The U.S. is the only meaningful counterweight to China's growing global influence, but given the "blunt reality" of America's challenging fiscal position other countries will have to "step up to the plate" and contribute, U.K. Secretary of Defense Philip Hammond said.
"Only the U.S. can respond to the challenge that is represented by China's growing power," Hammond said in an interview with CNBC at the Shangri-La Dialogue in Singapore at the weekend. "The U.S. can lead, and the U.S. must lead, but it can't do everything on its own."
His comments follow increased tensions in the South China Sea over the placement of a Chinese oil rig in contested waters, which reportedly led the Chinese coast guard to ram Vietnamese boats, while violent anti-China demonstrations in Vietnam have left six people dead.

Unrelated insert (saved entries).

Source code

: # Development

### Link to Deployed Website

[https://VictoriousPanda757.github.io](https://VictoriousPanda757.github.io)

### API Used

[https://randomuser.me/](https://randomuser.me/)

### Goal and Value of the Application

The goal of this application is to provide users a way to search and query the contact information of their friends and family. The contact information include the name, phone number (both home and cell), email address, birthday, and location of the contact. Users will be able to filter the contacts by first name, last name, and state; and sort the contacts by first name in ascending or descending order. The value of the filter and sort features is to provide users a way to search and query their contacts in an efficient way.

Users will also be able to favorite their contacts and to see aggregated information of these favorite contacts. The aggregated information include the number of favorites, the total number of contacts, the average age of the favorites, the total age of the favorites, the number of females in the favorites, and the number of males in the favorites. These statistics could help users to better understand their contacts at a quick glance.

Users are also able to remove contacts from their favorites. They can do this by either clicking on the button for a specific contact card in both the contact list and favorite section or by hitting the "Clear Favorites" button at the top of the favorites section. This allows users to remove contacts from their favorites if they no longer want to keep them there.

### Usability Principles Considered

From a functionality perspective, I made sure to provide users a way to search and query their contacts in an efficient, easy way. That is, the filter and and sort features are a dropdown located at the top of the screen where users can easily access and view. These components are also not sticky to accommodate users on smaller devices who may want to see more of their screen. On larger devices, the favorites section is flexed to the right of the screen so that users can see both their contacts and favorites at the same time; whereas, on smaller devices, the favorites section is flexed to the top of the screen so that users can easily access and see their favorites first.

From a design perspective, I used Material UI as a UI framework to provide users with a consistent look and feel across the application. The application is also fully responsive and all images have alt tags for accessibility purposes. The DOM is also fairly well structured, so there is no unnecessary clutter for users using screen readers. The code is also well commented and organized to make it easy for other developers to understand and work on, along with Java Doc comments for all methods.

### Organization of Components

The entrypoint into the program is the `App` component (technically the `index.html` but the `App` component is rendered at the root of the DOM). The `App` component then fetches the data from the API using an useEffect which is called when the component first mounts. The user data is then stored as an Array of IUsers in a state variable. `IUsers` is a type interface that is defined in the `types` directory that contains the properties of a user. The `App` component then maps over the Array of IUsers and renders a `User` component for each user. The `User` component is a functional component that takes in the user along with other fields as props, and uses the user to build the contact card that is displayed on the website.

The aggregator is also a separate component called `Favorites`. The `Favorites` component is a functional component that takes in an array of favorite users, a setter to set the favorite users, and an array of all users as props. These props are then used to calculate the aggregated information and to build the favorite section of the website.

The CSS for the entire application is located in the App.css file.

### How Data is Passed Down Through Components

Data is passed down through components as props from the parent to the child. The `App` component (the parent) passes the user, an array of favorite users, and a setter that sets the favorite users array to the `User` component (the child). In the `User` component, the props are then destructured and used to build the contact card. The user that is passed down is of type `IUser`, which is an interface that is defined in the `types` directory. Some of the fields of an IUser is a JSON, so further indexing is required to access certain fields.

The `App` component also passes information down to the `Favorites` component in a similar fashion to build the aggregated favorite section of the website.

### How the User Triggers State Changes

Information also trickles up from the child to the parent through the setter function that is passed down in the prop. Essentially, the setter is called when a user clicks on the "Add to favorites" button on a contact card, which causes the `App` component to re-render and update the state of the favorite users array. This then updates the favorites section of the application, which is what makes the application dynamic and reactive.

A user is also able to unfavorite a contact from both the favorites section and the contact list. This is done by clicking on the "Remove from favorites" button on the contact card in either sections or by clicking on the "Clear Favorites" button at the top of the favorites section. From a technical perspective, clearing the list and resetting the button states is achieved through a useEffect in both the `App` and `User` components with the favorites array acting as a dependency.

While the U.S. has no position on territorial claims in Asia, U.S. Secretary of State Chuck Hagel warned China in a fiery address to the Shangri-La Dialogue that the U.S. will not "look the other way" if the international order is challenged.
Hammond reiterated that geopolitical conflicts in Asia must be resolved in accordance with the rule of law and the norms of international behavior, and encouraged regional militaries to work together more closely.
"By building areas of military cooperation, areas where we can collaborate, where we do have alignment, we can defuse tensions, get a better understanding of each other's practices and doctrines, and make it less likely that there will be a miscalculation in a period of tension," he said.
Relations between Tokyo and Beijing have also soured in recent months following a dispute in the East China Sea over islands known as Senkaku in Japan and Diaoyu in China.
Hammond welcomed Japanese Prime Minister Shinzo Abe's recent offer to play a bigger part in Asian regional security. He voiced support for Abe's attempt to modernize Japan's constitution to allow for the expansion of Japanese self-defense forces.